The Accounting Fraud Behind the Bloated Student Loan Program

by James A. Bacon

America’s student loan program has turned into a half-trillion dollar government boondoggle, comparable in scope to the savings & loan scandal that rocked the United States in the 1980s and 1990s. Instead of enriching go-go businessmen who gambled hundreds of billions of dollars on real estate, the student loan fiasco has steered hundreds of billions into colleges and universities, subsidizing out-of-control spending and ever-escalating cost of attendance, even while shackling a generation of college kids with debt they can never repay.

Taxpayers could be on the hook for roughly a third of the $1.6 trillion student loan portfolio, according to an analysis performed by Jeff Courtney, a former JP Morgan executive, for former Secretary of Education Betsy DeVos. The Biden administration has blown off the analysis as biased by DeVos’ conservative political agenda, which all but guarantees that the loan program will not be reformed any time soon. Unfortunately, as a detailed account in the Wall Street Journal explains, the bad loans are metastasizing and the quality of the loan portfolio is deteriorating at an alarming rate.

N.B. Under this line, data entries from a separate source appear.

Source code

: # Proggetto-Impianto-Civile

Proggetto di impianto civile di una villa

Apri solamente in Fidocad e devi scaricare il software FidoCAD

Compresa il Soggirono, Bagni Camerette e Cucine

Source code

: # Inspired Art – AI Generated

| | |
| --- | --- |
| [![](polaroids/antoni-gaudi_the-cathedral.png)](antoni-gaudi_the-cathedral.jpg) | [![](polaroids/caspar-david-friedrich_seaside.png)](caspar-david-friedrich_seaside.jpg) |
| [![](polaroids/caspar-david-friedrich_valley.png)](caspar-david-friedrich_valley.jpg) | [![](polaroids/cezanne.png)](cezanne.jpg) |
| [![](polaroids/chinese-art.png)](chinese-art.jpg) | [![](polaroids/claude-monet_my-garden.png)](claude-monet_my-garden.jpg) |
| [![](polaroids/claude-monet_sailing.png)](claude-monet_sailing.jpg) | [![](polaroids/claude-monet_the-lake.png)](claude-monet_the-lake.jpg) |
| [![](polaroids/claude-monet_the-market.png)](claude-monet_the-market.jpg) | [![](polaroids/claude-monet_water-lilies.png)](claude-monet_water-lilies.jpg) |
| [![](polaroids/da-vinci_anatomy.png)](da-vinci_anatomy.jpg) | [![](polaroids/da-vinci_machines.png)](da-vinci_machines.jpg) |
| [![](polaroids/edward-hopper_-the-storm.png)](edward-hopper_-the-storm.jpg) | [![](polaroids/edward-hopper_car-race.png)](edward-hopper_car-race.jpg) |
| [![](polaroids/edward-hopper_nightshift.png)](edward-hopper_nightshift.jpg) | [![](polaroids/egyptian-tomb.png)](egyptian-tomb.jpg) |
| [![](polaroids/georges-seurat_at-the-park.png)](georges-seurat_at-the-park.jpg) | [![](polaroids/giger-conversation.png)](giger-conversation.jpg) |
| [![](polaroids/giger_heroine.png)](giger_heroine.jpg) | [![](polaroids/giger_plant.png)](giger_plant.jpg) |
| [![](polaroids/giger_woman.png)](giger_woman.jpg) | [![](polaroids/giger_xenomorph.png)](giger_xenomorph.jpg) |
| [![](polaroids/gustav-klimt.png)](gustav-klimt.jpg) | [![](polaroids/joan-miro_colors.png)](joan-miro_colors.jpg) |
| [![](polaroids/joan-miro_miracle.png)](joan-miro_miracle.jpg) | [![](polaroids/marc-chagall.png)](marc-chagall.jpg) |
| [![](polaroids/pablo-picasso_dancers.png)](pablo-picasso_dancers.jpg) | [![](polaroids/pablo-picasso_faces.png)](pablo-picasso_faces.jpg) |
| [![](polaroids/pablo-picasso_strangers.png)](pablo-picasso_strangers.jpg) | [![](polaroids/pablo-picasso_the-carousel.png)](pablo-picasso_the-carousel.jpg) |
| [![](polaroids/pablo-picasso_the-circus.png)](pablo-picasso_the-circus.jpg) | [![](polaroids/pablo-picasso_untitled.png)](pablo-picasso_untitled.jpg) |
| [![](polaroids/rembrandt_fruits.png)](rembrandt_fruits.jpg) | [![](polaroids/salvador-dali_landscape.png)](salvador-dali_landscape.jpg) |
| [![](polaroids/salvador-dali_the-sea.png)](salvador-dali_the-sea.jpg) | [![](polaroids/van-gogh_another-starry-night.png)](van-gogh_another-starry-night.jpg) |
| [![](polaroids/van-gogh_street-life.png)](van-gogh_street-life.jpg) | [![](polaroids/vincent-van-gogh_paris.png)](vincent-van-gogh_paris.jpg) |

If one buys into Courtney’s analysis, the student loan program will have a come-to-Jesus moment of clarity and truth-telling eventually. The current trajectory is not fiscally sustainable. If the system is reformed to operate on an actuarially sound basis, it could create a crisis for higher education in America — and Virginia institutions are no exception.

According to State Council of Higher Education for Virginia data, 62% of students graduated from Virginia institutions with four-year bachelor’s degrees in 2017-18 borrowed money. They owed more than $34,000 on average. That doesn’t include those who dropped out before graduating.

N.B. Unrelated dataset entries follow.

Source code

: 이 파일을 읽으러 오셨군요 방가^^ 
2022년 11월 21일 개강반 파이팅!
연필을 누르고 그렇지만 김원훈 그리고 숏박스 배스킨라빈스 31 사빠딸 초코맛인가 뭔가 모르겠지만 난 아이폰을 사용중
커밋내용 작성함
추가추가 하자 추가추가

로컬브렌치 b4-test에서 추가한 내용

The entire edifice of higher-ed in Virginia is built upon massive and growing student debt. If a reckoning with reality kicks out the props from that indebtedness, the effects will be wrenching. There is no sign that anyone in Virginia higher-ed is concerned about the possibility.

The federal budget assumes that government will recover 96% of every dollar that borrowers default on. Courtney was skeptical of that assumption because, based on his experience at JPMorgan, a 20% figure was more typical in the private sector for defaulted consumer loans not backed by a tangible asset, reports the Journal. The government was able to maintain the 96% fiction by rolling over non-performing loans into new loans, even if the borrowers hadn’t repaid anything.

In reality, Courtney suggested, the government is likely to recover just 51% to 63% of defaulted sums.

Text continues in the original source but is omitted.